Setting the values of $X$ to an initial pattern and then repeatedly applying Equations 9 and 10 to nodes selected uniformly at random without replacement causes the MOHN to move to an attractor state, from which those equations cause no further change to the node values. This point represents a local minimum in the energy function and a local optimum in the MOHN function. Each calculation in Equation 9 uses only those weights connected to the candidate variable, $Xi$ and so introduces efficiency gains over evaluating the full fitness function proportionate to the sparsity of the variable's connectivity. Repeating this process from randomly selected start points represents a random restart hill climb (RRHC).

### 3.5 Weight Satisfaction Search

The limitation of a local search that changes a single variable at each step is that it can fall into local minima in the MOHN energy space (equivalent to local optima in the fitness function). Random restart hill climbing attempts to solve this problem by repeatedly climbing from random start points. In functions where the basin of attraction of the global optimum is small, the process is reduced to a random search for a starting point in that basin of attraction, which can be very inefficient. Local minima in a single variable neighbourhood hill climb occur when two or more variables interact in their effect on the output. Knowing which variables interact allows an algorithm to become less local in its search by enumerating all the combinations over a small set of connected variables. This approach is known as variable neighbourhood search (Mladenović and Hansen, 1997) and in a MOHN, the membership of each search neighbourhood can be defined by the connectivity pattern of the network. This is particularly useful in functions that are additively decomposable because the independent subgraphs revealed by the MOHN structure can be optimised independently.

High-order weights encode weak constraints among several input variables, offering an insight into candidate moves in a variable sized neighbourhood. Any variables that are not connected (i.e., there is no path between them in the hypergraph) may be optimised separately and those that are connected will often form smaller subsets of variables over which it may be possible to find optimal values. Algorithm 2 describes a variable neighbourhood search algorithm that defines the current neighbourhood as all the points that can be reached by changing the variables connected to a single weight. Weights are chosen uniformly randomly without replacement until all have been tried once in an iteration.

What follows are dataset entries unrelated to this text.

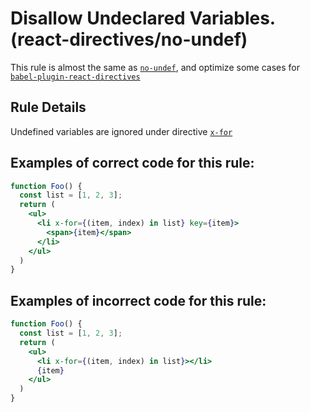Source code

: # Disallow Undeclared Variables. (react-directives/no-undef)

This rule is almost the same as [`no-undef`](https://eslint.org/docs/rules/no-undef), and optimize some cases for [`babel-plugin-react-directives`](https://github.com/peakchen90/babel-plugin-react-directives)

## Rule Details

Undefined variables are ignored under directive [`x-for`](https://github.com/peakchen90/babel-plugin-react-directives#x-for)

## Examples of **correct** code for this rule:

```jsx harmony
function Foo() {
  const list = [1, 2, 3];
  return (
    <ul>
      <li x-for={(item, index) in list} key={item}>
        <span>{item}</span>
      </li>
    </ul>
  )
}
```

## Examples of **incorrect** code for this rule:

```jsx harmony
function Foo() {
  const list = [1, 2, 3];
  return (
    <ul>
      <li x-for={(item, index) in list}></li>
      {item}
    </ul>
  )
}
```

The number of patterns tried when finding the optimum for a given weight is $2o$ where $o$ is the order of the weight, so networks with high-order weights can produce slow searches. The search can lead to local optima so may need to be repeated. The simplest approach that we propose is a random restart weight satisfaction search (RRWSS), which repeats Algorithm 2 from random starting points.

## 4 Experimental Results

This section compares the use of a MOHN as a surrogate fitness function to several approaches and benchmark fitness functions from the literature. In each case, a full MOHN model is built and then searched until a solution is found. Each benchmark fitness function has a known global optimum with a known score and the task in all cases is for the algorithm to discover that solution in the fewest evaluations of the fitness function. For comparison, the number of fitness function evaluations required by other methods are reported directly from the literature.

For each experiment, the hyperparameters for the structure discovery algorithm were set as follows. The number of weights added at each training iteration was a third of the number of training examples, with a limit to prevent the number of parameters exceeding the number of samples. Lasso was used to estimate the coefficients, which were removed if their value went to zero. The initial probability distribution from which weight orders were picked was a discrete Laplace with a mode of 1 and $\lambda =1$, which causes the probability of weights at orders over 5 to be almost zero (but does not rule out the distribution mode moving up past that point). No hard limit on the weight orders that the algorithm might consider was set. The weight picking distribution simply favours those with lower order. Discarded weights are stored in a list that prevents them from being tried again. The list is emptied every 15 training iterations. The algorithm stops when the error on an independent validation sample from the fitness function reaches zero. In each experiment, the number of fitness evaluations was fixed and no additional samples were made during the learning process. Trials were repeated to verify that the algorithm completed successfully every time, so the reported number of fitness evaluations is a fixed value, not an average over trials.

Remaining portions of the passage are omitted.